- Born: 7 August 1921
- Died: 10 December 2011 (aged 90)
- Awards: FRS; CBE;
- Scientific career
- Institutions: Porton Down; University of Birmingham;

= Harry Smith (microbiologist) =

British microbiologist (1921–2011)

Harry Smith (7 August 1921 – 10 December 2011) was a British microbiologist, and Professor of Microbiology, at the University of Birmingham.

==Life==
He was born in Northampton, the son of bookmaker Harry Smith, was educated at Northampton Grammar School and earned a degree in pharmacy at University College Nottingham in 1942. For the rest of the war he worked at Boots in Nottingham on the manufacture of pharmaceuticals, and was awarded a BSc in Chemistry by the University of London.

In 1945, he was appointed assistant professor at University College, where he was awarded a PhD in biochemistry for the successful conclusion of a research project. In 1947 he became a researcher at the Microbiological Research Establishment at Porton Down. There he carried out research on the mechanisms of anthrax infection using live animals and its possible applications in chemical warfare.

From 1965 to 1988, he was Chair of Microbiology at the University of Birmingham, subsequently becoming Emeritus Professor.

==Awards and honours==
He was president of the Society for General Microbiology (now known as the Microbiology Society) and of the 14th International Congress of Microbiology.

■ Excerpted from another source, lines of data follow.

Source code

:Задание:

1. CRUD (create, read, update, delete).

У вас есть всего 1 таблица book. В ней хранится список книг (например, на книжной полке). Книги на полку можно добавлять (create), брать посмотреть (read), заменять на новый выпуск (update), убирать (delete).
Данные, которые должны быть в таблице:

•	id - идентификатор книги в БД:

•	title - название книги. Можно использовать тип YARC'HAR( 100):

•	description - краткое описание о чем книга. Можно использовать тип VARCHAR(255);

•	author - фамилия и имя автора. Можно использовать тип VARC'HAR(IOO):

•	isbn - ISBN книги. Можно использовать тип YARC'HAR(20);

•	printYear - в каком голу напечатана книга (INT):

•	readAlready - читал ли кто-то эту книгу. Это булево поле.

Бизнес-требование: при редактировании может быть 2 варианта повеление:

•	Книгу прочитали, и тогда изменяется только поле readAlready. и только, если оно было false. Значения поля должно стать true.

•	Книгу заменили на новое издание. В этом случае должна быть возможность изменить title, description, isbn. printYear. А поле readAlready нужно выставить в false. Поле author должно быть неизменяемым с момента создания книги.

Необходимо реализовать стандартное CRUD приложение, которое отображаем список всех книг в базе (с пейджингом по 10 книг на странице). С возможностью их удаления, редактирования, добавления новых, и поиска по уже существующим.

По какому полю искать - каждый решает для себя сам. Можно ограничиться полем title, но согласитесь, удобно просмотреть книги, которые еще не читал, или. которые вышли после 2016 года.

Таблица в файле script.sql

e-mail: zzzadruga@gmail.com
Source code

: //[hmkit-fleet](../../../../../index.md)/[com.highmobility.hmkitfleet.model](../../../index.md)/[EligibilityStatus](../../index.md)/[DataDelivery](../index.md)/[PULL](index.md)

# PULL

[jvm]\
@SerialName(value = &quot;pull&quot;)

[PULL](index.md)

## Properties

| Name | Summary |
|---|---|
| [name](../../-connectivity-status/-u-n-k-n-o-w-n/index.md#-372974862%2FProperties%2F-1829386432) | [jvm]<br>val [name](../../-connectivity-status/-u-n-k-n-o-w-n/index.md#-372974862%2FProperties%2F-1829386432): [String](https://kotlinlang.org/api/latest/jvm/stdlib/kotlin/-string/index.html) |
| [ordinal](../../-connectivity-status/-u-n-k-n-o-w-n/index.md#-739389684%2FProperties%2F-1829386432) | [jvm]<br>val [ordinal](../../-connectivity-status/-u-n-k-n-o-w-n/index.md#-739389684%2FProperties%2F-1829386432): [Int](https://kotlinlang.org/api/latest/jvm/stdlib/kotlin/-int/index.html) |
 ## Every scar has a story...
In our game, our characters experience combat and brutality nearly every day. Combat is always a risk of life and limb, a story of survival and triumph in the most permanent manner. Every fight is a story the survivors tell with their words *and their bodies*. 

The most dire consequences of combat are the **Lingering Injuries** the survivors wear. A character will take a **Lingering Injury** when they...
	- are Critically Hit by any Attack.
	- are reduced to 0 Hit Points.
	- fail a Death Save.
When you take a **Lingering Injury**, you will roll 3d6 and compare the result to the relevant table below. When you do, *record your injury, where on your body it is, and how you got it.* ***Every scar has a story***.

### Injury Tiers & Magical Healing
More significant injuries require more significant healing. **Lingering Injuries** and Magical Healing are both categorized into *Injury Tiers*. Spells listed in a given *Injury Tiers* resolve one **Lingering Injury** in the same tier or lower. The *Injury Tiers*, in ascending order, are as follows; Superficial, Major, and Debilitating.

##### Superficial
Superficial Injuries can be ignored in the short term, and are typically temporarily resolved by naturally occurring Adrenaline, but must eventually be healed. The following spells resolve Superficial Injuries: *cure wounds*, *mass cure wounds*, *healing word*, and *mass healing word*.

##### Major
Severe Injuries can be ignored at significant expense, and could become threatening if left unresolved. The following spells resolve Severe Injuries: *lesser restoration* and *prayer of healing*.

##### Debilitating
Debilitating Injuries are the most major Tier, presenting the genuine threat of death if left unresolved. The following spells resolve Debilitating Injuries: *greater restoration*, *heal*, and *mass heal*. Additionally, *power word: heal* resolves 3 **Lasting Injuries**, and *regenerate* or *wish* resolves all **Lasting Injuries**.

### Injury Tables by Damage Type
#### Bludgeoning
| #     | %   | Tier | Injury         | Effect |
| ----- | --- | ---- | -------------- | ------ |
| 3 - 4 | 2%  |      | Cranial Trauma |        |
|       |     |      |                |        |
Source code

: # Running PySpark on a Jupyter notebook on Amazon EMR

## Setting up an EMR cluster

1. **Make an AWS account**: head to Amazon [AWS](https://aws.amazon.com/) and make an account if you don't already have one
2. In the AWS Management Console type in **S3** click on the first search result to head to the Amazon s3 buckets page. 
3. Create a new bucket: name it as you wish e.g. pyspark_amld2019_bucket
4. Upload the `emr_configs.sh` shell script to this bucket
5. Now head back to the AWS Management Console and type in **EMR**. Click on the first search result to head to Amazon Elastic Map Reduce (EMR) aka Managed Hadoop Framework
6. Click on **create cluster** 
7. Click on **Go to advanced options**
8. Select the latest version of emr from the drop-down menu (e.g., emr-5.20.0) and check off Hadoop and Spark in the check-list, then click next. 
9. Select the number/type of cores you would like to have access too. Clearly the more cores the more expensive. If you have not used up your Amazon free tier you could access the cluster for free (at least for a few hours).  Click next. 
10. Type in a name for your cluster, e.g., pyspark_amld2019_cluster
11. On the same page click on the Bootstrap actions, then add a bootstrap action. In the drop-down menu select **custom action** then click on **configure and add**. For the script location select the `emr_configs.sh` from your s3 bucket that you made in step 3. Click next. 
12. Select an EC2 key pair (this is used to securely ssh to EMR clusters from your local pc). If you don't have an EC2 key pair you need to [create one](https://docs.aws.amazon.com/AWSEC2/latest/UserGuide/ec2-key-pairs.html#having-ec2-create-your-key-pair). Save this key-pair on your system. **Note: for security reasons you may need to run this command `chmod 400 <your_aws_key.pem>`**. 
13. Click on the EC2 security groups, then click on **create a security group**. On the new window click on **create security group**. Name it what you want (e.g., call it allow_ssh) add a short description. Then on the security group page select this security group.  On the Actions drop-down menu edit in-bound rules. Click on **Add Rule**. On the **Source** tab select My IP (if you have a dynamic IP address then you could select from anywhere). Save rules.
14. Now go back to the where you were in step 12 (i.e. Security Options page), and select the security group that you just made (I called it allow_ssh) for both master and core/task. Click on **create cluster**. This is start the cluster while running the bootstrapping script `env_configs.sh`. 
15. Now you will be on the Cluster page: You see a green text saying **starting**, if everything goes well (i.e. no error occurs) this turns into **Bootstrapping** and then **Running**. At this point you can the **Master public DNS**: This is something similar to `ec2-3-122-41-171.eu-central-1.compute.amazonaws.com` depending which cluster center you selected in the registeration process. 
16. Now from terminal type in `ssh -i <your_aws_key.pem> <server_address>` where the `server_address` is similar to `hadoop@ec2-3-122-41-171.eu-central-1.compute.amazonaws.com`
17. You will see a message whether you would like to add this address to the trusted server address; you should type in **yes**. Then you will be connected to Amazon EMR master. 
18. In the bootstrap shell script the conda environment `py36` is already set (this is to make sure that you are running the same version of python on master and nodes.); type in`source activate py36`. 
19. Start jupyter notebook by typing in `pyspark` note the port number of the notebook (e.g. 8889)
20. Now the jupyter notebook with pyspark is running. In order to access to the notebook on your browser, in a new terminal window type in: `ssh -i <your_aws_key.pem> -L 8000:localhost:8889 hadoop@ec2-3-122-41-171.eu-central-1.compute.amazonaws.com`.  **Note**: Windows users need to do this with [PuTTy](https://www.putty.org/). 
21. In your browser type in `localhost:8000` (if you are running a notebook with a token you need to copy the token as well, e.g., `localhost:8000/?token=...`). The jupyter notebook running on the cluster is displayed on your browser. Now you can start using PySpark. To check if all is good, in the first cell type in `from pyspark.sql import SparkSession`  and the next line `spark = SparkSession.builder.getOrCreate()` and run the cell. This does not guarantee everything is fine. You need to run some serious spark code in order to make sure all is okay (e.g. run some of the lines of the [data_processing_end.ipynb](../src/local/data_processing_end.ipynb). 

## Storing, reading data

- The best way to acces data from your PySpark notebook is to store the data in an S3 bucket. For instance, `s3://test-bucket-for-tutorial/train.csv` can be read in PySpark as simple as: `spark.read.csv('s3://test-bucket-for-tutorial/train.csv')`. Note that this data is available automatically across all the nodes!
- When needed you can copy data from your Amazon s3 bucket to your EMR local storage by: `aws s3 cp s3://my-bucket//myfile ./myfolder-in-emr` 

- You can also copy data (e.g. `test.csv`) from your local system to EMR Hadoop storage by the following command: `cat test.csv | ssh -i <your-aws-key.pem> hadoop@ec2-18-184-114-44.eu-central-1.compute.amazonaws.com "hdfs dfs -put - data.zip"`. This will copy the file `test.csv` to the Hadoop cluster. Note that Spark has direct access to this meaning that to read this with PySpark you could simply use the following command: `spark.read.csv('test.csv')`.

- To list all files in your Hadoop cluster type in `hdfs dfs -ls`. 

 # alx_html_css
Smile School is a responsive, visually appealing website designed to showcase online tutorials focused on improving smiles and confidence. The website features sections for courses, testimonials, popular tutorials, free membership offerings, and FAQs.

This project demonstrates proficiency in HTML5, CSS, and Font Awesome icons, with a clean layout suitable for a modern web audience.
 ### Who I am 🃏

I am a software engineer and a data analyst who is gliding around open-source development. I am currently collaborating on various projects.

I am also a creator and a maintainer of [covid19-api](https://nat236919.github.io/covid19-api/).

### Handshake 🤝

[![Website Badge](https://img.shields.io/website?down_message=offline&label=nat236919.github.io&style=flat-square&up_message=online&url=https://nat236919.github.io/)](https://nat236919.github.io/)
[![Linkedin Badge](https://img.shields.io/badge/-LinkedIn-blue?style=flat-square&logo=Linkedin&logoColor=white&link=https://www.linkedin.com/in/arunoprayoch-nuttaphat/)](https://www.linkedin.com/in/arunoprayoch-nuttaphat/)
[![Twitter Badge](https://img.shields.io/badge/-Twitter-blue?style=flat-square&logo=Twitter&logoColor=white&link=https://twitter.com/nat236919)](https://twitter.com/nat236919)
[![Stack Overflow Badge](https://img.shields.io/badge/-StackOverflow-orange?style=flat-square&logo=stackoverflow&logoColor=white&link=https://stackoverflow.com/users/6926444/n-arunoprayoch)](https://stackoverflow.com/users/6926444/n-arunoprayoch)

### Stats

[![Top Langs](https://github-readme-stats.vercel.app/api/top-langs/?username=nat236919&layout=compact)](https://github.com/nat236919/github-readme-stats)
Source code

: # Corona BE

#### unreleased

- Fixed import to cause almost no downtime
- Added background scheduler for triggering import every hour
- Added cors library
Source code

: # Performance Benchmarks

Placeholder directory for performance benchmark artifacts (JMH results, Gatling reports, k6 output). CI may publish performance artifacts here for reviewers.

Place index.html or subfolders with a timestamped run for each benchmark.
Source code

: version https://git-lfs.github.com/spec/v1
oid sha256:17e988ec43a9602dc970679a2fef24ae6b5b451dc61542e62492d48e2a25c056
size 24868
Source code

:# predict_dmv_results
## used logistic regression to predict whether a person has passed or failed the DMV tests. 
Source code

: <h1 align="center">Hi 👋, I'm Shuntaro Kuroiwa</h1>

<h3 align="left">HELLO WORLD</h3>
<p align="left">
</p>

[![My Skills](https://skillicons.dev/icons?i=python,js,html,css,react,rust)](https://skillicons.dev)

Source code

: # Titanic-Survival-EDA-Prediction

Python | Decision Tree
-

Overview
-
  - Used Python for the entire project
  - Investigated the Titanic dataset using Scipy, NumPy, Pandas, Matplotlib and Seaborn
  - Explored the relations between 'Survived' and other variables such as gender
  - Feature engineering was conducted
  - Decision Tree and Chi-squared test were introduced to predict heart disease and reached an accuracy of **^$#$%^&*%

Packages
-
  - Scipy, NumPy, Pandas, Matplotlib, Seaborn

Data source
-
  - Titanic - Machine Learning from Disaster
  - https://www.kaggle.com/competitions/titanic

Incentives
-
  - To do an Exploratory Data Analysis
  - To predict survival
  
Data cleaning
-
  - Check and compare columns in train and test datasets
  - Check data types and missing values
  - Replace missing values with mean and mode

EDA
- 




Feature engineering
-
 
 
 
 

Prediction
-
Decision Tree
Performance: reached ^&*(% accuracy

In 1979 he was elected a Fellow of the Royal Society and in 1991 delivered the Leeuwenhoek Lecture on the subject of the influence of the host on microbes that cause disease.

In the 1993 Queen's Birthday Honours Smith was appointed a Commander of The Most Excellent Order of the British Empire (CBE) for services to the Ministry of Defence.

==Family==
In 1947, Harry Smith married Janet Holmes; they had one son and one daughter.

==Memorial Lecture==
A Memorial Lecture in Harry Smith's honour is associated with the Institute of Microbiology & Infection at the University of Birmingham and is given annually by a world-leading scientist or policymaker in the field of microbiology. Previous Harry Smith Memorial Lecturers include Dame Sally Davies, Professor David Holden, Professor Pascale Cossart, Arturo Casadevall, Liz Sockett, Mihai Netea, Bonnie Bassler, and Gordon Dougan.